J Anal Toxicol 1995 Nov-Dec; 19(7):563-70


Metabolism studies were conducted on 4-methylaminorex (4,5-dihydro-4-methyl-5-phenyl-2-oxazolamine [4-MAX]), a potent central nervous system stimulant that has emerged as a drug of abuse under the name “EU4EA”, “EU4Euh”, and “Ice”. Tritiated norephedrine was cyclized with cyanogen bromide to form 3H-4-MAX, which was administered to rats at a dose of 10 mg/kg orally and intravenously.
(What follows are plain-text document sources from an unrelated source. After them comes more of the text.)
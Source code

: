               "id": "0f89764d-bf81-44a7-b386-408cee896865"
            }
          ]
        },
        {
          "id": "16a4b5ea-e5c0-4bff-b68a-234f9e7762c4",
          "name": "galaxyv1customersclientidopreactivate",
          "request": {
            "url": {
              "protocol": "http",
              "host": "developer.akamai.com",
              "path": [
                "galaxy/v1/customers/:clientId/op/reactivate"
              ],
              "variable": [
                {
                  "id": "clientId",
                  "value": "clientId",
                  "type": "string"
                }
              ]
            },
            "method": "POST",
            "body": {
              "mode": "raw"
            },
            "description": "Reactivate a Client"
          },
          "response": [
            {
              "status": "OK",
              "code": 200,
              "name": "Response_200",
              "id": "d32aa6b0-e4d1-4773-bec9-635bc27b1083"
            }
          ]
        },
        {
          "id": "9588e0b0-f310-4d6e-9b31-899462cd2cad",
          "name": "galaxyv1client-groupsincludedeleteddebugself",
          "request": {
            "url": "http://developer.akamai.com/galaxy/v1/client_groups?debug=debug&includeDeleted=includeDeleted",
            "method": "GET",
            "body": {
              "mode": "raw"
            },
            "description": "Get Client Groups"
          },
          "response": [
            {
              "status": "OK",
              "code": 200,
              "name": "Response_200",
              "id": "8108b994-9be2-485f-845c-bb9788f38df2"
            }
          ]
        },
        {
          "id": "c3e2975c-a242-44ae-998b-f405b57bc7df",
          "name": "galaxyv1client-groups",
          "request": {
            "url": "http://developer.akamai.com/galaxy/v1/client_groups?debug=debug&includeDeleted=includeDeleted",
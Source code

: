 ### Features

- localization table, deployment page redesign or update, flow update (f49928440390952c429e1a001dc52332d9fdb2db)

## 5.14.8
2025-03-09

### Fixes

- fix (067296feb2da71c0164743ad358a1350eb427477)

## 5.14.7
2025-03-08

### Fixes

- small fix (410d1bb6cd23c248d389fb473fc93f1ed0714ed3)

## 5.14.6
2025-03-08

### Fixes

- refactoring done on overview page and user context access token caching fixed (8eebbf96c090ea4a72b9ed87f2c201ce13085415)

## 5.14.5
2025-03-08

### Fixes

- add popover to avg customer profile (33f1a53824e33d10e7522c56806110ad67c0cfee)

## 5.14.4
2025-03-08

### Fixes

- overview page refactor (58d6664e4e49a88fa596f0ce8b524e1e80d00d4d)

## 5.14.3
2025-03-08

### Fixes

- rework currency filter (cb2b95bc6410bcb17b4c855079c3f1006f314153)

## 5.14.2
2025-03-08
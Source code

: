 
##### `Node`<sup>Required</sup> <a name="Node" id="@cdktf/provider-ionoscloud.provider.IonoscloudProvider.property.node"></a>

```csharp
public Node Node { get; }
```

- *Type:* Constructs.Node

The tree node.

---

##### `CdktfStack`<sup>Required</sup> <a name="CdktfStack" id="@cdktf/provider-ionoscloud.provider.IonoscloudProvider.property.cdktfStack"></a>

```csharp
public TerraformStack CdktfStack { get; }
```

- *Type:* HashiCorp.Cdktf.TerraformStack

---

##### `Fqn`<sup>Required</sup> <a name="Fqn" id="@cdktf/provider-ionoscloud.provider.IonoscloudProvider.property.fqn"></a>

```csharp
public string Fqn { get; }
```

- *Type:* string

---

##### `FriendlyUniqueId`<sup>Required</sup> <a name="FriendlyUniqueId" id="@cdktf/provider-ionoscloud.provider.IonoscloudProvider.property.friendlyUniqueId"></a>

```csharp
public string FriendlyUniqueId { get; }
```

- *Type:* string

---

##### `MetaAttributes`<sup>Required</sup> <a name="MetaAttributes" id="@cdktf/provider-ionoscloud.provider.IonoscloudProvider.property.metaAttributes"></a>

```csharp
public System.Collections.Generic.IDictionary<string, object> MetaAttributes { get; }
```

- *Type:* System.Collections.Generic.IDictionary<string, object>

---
Radioactivity was excreted almost entirely in urine (40% of the dose was excreted by 24 h), primarily as the parent drug (60% of the total excretions were as the parent compound). Three metabolites were identified by high-performance liquid chromatography-tandem mass spectrometry with thermospray ionization: norephedrine, 5-phenyl-4-methyl-2-oxazolidinone, and 2-amino-5-(p-hydroxyphenyl)-4-methyl-2-oxazoline. Stability studies showed that 4-MAX in aqueous solution degraded very slightly to norephedrine upon standing. There was no evidence for glucuronide or sulfate conjugation. These results suggest that the metabolic fate of 4-MAX is similar to that of the amphetamines in that it is eliminated primarily unchanged but undergoes some slight oxidative deamination and aromatic hydroxylation. Hydrolytic degradation back to the synthetic precursor can also occur. There was no evidence for the hydrolysis of the oxazolamine ring to form a urea that has been reported for the demethylated congener aminorex. This suggests that 4-methyl substitution of the oxazoline ring may inhibit metabolism similar to the alpha-methyl substitution of beta-phenylethylamines.